Том 2. Въезд в Париж | страница 47
На въезде встретил меня его помощник, задерганный человек, когда-то садовод-любитель, похрамывающий капитан в отставке, – знал я от агронома, – с большой семьею.
«Товарищ ветеринар?» – спросил он меня, тревожно нащупывая глазами.
«Он самый. Что вы тут натворили с жеребенком?»
Он уныло пожал плечами. Я намекнул, что положение мне известно, и он поблагодарил меня унылым взглядом.
«Пригласите заведующего! – скомандовал я. – Я буду у жеребенка».
Я приказал старику, чтобы ни одна душа не знала, что я знакомый, и чтобы не тревожил пока и Марью Тимофевну.
«А там увидим, смотря по ходу».
Он понял. За эти годы все стали хитрецами, иные – подлецами. Что это за товарищ Ситик? – вот что нужно.
Я нашел сосунка на травяном загоне, у конюшен. Он лежал, вытянув ножки стрелой, голова за спинку: его уже сводило. У загона стояла матка, вытягивала шею, ржала.
Явился товарищ Ситик, в кожаной куртке, тяжеловесный, важный, но в его маслянистых глазах грузина – или молдавана? – мелькало что-то, приглядывалось ко мне, искало. Я показал ему «ударную» бумагу, совсем небрежно, и сказал с нажимом, как я умею с ними:
«А плохой вы коневод, товарищ! Плоха ваша Забота, сильно потеряла формы… А мне говорил… – и тут я загнул имя! – что вы заявляли себя специалистом!.. Плохо, очень плохо».
Ситик засуетился, стал объяснять, что помощники саботируют все дело, что он уже готовит рапорт, что послали матку на работу, и вот – Ильчик…

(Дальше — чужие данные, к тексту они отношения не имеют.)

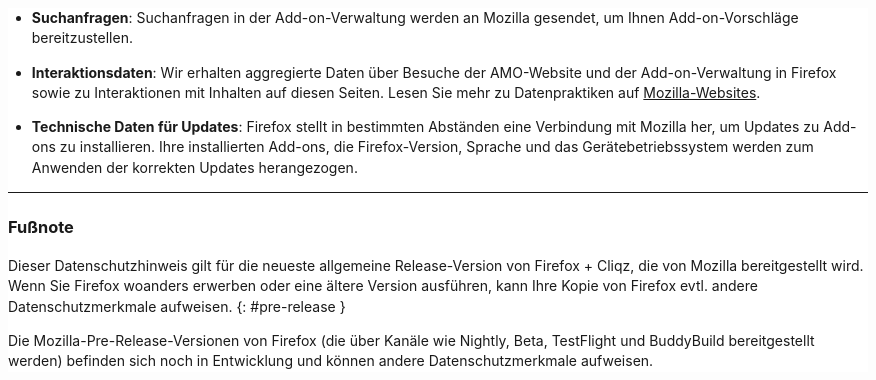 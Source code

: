 * __Suchanfragen__: Suchanfragen in der Add-on-Verwaltung werden an Mozilla gesendet, um Ihnen Add-on-Vorschläge bereitzustellen.

* __Interaktionsdaten__:  Wir erhalten aggregierte Daten über Besuche der AMO-Website und der Add-on-Verwaltung in Firefox sowie zu Interaktionen mit Inhalten auf diesen Seiten. Lesen Sie mehr zu Datenpraktiken auf [Mozilla-Websites](https://www.mozilla.org/privacy/websites/).

* __Technische Daten für Updates__: Firefox stellt in bestimmten Abständen eine Verbindung mit Mozilla her, um Updates zu Add-ons zu installieren.  Ihre installierten Add-ons, die Firefox-Version, Sprache und das Gerätebetriebssystem werden zum Anwenden der korrekten Updates herangezogen.

---

### Fußnote

Dieser Datenschutzhinweis gilt für die neueste allgemeine Release-Version von Firefox + Cliqz, die von Mozilla bereitgestellt wird.  Wenn Sie Firefox woanders erwerben oder eine ältere Version ausführen, kann Ihre Kopie von Firefox evtl. andere Datenschutzmerkmale aufweisen.
{: #pre-release }

Die Mozilla-Pre-Release-Versionen von Firefox (die über Kanäle wie Nightly, Beta, TestFlight und BuddyBuild bereitgestellt werden) befinden sich noch in Entwicklung und können andere Datenschutzmerkmale aufweisen.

«Позуольте, товарищ заведующий… – раздался за моей спиной робкий голос, и я увидал тощего, суетливого вида, господина в какой-то венгерской куртке. Это и был „помощник“. – Вы посвави сами… – у него „л“ не выходило, – затянулась уборка… и… держим дармоедов… кричали про Заботу…»
«Прошу без замечаний! – крикнул на него Ситик. – Вы там поговорите!»
«А, ты, молдаван грузинский!» Ладно. С ними я умею обращаться, практиковал на фронте.
«Виноватые ответят! – сказал я строго. – Заведующий не конюх! Ну, посмотрим, товарищ, что готовите „империалистам“? А за саботаж мы взыщем».
Так и засиял мой Ситик:
«Вы, товарищ, партиец?»
Я его смерил, пристукнул взглядом:
«Ну да?.. 902 года. А вы?..»
Он был – набеглый, с 18-го только. Я еще шибанул парой таких махровых, совнаркомовских, что он сварился. И я потащил арканом: о лошадиных статьях, о масти, об уходе, о плановом хозяйстве, о культурах. А он стал путать. Я говорил о Манине, как о своем кармане, об оранжерейном деле, о доходах, и он заходил за мною, как мимишка. Я намекнул, что «Либкнехтовом» интересуется «особа», вынул блокнот и зачеркал поспешно. Это его перекосило.